France’s anti-immigrant, anti-euro National Front party could win two regions in local elections next month and might get as many votes as its conservative and centrist rivals combined, according to opinion polls published on Sunday.
Marine Le Pen’s National Front would get 28 percent of votes in the first round of elections starting Dec. 6, the same as a combination of parties including Nicolas Sarkozy’s Republicans and the centrist MoDem, according to an Ifop opinion poll published in Le Journal du Dimanche newspaper. President Francois Hollande’s Socialists would get 22 percent, with as many as 54 percent of voters abstaining, according to the survey.

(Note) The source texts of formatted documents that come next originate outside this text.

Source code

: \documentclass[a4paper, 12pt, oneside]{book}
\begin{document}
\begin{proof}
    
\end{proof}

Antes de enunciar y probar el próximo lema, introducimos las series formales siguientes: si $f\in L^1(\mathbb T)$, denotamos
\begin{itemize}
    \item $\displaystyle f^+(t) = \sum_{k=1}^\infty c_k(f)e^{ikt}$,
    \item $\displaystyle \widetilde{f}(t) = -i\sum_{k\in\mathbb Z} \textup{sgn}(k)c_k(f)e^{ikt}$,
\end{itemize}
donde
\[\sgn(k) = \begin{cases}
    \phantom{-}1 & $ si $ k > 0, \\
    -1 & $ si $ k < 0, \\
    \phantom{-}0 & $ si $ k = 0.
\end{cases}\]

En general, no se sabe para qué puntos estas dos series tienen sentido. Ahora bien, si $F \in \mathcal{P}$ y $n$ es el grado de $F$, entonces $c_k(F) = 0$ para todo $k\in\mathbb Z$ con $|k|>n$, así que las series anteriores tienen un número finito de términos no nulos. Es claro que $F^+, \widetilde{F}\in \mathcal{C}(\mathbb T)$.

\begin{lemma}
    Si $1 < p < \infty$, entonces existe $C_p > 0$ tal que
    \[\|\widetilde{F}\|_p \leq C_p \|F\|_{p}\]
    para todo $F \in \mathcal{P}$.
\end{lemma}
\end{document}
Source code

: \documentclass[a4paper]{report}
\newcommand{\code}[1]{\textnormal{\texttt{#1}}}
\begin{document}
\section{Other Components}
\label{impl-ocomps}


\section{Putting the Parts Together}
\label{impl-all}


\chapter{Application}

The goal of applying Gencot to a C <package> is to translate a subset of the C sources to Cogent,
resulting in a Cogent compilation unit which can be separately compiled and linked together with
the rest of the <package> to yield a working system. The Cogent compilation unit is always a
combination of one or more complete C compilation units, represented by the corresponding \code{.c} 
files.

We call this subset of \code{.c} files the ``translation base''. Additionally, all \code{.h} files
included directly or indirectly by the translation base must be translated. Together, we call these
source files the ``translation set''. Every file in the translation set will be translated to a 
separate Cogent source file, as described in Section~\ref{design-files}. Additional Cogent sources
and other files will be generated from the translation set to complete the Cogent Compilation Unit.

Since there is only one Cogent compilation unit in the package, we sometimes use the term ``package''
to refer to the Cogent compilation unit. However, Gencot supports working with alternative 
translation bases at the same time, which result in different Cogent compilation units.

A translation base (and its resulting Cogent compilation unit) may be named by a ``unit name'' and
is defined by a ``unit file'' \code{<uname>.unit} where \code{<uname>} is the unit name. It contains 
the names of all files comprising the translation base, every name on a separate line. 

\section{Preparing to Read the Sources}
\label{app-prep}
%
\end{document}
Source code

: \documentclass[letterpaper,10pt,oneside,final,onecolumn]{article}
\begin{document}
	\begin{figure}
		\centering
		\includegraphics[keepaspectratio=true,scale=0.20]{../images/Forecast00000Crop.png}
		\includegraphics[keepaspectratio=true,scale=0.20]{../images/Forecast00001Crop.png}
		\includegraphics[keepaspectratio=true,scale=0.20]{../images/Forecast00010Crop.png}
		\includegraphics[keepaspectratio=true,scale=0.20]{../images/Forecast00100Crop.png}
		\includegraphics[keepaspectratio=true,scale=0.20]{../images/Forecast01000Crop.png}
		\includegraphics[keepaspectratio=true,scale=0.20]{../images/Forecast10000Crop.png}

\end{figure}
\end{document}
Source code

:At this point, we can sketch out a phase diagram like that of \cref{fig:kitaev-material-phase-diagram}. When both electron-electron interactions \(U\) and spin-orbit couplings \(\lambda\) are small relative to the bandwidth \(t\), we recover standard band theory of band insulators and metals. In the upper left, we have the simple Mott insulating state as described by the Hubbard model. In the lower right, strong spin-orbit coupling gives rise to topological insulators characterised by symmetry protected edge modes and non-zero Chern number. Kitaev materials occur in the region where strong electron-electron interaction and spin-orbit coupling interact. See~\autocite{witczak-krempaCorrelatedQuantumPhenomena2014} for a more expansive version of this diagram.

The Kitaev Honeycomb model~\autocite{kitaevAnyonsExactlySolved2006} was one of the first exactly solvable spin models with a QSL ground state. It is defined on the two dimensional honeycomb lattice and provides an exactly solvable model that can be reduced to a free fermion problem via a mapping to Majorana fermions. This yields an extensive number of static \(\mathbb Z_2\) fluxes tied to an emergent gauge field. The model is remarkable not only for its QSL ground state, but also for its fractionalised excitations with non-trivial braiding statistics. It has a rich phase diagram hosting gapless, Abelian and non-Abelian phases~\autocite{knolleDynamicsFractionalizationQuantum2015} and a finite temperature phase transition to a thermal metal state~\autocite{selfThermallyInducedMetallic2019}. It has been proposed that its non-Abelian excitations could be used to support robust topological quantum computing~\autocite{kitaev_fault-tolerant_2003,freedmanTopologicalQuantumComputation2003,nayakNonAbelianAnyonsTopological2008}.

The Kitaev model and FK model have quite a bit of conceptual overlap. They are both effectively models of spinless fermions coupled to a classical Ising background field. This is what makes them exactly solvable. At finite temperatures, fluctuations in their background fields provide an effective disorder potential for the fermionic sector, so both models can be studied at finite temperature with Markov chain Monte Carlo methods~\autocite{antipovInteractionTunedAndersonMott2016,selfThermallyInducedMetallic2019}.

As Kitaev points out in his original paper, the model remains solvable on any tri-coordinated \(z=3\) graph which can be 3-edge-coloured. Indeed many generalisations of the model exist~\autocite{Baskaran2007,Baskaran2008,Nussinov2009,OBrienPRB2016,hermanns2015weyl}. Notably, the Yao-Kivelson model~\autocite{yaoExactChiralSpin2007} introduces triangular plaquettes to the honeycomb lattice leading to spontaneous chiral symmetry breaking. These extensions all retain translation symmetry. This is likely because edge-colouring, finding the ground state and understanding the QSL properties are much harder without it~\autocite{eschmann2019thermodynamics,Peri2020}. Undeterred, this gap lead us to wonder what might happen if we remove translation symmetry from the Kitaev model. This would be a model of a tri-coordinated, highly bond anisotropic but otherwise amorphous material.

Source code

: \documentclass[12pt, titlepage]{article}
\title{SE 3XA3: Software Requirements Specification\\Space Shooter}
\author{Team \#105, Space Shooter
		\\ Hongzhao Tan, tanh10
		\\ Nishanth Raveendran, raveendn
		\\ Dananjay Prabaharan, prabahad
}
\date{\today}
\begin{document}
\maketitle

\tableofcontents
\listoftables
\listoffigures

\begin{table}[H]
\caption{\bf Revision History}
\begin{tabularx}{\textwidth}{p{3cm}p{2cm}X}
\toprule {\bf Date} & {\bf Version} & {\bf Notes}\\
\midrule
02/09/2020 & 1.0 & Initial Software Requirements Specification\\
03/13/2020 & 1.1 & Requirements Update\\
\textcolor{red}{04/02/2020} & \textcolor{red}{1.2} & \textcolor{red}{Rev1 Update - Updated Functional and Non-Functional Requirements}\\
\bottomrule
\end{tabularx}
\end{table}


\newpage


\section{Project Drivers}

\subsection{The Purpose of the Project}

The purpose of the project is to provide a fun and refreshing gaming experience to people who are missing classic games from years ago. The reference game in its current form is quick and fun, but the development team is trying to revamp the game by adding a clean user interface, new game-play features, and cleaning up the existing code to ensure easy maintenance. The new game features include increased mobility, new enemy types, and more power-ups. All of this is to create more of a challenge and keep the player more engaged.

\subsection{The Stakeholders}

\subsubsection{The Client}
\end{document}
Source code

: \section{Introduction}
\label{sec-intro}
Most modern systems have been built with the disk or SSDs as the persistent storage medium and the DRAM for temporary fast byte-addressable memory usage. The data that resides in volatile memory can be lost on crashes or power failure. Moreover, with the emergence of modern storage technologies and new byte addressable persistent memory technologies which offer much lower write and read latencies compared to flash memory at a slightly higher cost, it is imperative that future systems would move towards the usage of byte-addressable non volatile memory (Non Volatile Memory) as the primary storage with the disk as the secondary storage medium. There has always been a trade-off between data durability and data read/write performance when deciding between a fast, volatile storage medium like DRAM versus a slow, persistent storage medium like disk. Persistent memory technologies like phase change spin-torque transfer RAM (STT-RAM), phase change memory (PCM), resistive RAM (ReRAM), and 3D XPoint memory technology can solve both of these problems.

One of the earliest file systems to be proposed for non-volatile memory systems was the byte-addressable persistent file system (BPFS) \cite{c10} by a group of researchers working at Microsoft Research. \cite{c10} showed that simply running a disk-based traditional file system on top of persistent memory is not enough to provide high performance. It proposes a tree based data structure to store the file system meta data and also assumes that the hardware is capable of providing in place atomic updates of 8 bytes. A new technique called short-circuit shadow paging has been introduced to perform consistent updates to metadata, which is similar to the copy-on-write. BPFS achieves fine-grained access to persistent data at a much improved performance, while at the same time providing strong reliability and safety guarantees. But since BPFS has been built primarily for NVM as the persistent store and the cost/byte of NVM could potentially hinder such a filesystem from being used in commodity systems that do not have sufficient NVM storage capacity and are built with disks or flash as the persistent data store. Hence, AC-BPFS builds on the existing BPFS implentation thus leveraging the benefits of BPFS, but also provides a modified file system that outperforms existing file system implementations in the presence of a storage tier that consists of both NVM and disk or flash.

A separate BVA poll showed Le Pen’s party could win the Province-Alpes-Cotes-d’Azur and Nord-Pas-de-Calais-Picardie regions if the traditional right and left parties don’t agree on a way to block it. The conservatives are seen winning in four regions, including Ile-de-France, which encompasses Paris and its suburbs, while the Socialists may retain three regions. The outcome is uncertain in three regions, including Normandy.
The regional elections are the first political test for Hollande since the Nov. 13 terrorist attacks in Paris that killed 130 people. With the country reeling from the violence and grappling with border controls, National Front candidates are showing “a significant increase” in support across the country, BVA said.